Colon cancer, at 27 per 100,000, has had its incidence drop by 42% since 1985; death rates have dropped accordingly.

Melanoma, at 23 per 100,000, really does have stagnant death rates.

Non-Hodgkins Lymphoma, at 20 per 100,000, has death rates peaking in the late 90’s but no net change between 1975 and the present.

Kidney cancer, at 15 per 100,000, has been rising steadily in incidence since the 1970’s; death rates have been more or less steady. (Some of this may be due to earlier detection of less severe cases.)

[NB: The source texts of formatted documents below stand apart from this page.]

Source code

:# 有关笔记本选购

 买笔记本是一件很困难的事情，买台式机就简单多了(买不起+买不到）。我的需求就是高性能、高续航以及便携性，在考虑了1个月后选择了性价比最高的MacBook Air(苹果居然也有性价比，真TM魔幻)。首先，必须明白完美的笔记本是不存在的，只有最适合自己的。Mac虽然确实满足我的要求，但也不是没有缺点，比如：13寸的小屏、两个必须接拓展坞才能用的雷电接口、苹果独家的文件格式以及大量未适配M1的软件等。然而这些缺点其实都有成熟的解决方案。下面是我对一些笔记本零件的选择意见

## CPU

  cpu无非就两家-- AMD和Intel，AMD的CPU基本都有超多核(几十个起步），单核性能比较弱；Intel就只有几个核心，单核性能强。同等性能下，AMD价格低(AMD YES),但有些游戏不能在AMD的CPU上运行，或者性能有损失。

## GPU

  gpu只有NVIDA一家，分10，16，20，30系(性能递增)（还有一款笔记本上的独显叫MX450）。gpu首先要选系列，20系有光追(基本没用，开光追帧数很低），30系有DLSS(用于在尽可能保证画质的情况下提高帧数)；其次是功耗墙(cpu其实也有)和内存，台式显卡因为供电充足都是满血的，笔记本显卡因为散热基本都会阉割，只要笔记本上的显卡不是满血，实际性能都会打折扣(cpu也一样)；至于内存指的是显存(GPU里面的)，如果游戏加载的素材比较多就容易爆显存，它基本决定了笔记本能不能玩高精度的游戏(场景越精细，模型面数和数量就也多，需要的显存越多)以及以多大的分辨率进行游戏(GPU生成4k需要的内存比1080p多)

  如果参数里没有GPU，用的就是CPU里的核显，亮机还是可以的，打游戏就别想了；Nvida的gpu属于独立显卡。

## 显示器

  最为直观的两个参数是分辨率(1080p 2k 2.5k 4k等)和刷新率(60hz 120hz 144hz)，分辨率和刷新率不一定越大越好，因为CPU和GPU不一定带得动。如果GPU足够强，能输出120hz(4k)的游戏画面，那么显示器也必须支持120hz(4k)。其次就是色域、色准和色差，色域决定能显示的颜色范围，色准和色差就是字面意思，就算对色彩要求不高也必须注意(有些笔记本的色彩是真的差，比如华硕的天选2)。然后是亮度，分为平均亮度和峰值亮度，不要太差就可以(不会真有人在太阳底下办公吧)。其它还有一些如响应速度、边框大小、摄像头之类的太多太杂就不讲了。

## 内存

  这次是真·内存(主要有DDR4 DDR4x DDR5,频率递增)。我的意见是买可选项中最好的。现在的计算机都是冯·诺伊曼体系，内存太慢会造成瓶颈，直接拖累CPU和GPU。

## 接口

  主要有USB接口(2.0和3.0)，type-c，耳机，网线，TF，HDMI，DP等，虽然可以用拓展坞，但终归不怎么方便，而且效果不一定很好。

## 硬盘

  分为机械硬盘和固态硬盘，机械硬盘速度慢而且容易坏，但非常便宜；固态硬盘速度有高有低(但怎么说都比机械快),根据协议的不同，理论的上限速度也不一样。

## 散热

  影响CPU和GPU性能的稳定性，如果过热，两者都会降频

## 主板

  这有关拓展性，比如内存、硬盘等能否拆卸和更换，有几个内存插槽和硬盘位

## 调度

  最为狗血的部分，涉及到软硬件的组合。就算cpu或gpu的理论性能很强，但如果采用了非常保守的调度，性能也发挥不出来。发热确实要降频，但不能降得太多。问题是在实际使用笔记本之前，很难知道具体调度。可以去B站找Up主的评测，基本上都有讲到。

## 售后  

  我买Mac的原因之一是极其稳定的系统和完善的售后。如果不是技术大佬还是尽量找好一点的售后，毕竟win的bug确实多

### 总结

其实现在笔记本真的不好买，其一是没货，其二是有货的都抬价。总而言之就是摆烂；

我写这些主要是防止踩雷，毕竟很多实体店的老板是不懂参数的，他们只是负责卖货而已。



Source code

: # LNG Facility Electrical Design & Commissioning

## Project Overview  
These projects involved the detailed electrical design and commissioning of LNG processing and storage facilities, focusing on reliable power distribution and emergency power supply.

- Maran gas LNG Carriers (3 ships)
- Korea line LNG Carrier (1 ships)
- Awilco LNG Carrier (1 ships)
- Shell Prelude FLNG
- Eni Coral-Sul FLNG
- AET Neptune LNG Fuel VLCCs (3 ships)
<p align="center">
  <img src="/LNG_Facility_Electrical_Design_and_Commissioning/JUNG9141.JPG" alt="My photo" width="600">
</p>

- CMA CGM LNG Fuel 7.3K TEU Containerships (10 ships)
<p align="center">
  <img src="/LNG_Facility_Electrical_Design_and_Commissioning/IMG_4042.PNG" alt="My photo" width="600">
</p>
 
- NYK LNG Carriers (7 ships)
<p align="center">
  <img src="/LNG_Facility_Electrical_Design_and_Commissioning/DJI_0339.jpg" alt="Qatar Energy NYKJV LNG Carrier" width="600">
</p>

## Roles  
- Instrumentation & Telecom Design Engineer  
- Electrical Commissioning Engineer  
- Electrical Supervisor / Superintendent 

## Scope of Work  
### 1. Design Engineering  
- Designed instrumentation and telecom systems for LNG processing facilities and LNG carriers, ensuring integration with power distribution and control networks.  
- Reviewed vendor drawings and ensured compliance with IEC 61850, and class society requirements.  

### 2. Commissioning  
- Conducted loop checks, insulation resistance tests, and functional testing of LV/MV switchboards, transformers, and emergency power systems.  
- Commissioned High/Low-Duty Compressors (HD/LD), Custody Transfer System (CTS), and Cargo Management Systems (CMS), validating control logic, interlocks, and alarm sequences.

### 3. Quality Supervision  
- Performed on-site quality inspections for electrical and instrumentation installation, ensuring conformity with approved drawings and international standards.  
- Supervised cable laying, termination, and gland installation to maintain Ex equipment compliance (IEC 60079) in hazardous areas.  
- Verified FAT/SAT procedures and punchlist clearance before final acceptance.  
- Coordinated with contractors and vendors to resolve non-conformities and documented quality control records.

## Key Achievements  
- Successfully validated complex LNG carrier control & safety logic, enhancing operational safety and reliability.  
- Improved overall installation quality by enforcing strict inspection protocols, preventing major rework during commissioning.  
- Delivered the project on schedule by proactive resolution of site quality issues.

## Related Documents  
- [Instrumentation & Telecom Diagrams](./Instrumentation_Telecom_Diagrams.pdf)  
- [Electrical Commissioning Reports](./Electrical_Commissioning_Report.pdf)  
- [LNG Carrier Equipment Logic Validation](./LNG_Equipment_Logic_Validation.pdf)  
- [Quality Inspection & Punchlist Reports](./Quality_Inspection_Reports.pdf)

Leukemia, at 14 per 100,000, has slightly increasing death rates

Pancreatic cancer, at 13 per 100,000, also has stagnant death rates.

Ovarian cancer, at 12 per 100,000, has declined somewhat in incidence since the 1970’s, and had a roughly comparable decline in mortality.

Cervical cancer, at 6.5 per 100,000, has more than halved in incidence since 1975, and has seen a comparable drop in death rates.

The overall peak and decline in cancer mortality seems to be an artifact primarily of lung cancer incidence, which tracks trends in smoking habits. Breast cancer is the only one of the most common types of cancer that looks like a strong “success story” for treatment — i.e. deaths dropped significantly faster than incidence. Childhood cancer is also a “success story” — deaths dropped in half while incidence slightly increased. Then there are cases like colon and cervical cancer, where incidence notably declined, perhaps due to the rise in early screening. But on the whole, the figures seem consistent with the hypothesis that the “war on cancer” has not been successful. In particular, if you look at our ability to treat cancer_ _(as opposed to prevent it, through things like screening or anti-smoking campaigns) the progress looks worse than the raw death numbers would suggest. (A life saved is a life saved, no matter the means; progress in prevention is a major humanitarian gain. But it is in some sense less of a technological gain.)

The conventional hypothesis as to why cancer progress has been difficult is that cancer itself is complex and diverse and there is little low-hanging fruit. “Simplifying principles may not exist”, says an NPR interview with leading cancer researchers. More specifically, the discovery of oncogenes in the early 1970’s led molecular biologists to believe that the onset of cancer was a single “switch” that could be turned off; instead there turned out to be a wide array of oncogenes and tumor suppressor genes, activated in no particular order, and resulting in a great diversity of phenotypes.

This “low-hanging fruit” explanation is the usual one given to explain phenomena like “Eroom’s law”, in which the number of new drugs approved by the FDA per dollar of research spending has steadily declined since 1950. Biology is complex; progress is hard; that’s it.

The contrarian hypothesis is that cancer research is doing something avoidably wrong. Usually proponents say something in the vein of “cancer research is too traditionalist” — conservative, slow to innovate, wedded to unsuccessful strategies. One might assume that this is prima facie absurd — after all, with all the time, money, and human intelligence spent on cancer, if there was a cure out there wouldn’t somebody have found it? Cancer researchers can’t all be idiots!

In subsequent posts I’ll try to argue that the “cancer isn’t hard” position is at least plausible. This really divides into a negative case — that there are systematic biases in medical research and treatment that push against making progress on cancer — and a positive case — that there are plausible candidates for radical innovation in cancer treatment that deserve more attention. In an ideal world, this argument would be made by a science journalist or an experienced biologist; I am neither, and so I’ll simply present the facts I’m aware of, with the understanding that it’s pretty incomplete and somebody may come along later and either flesh it out or refute it.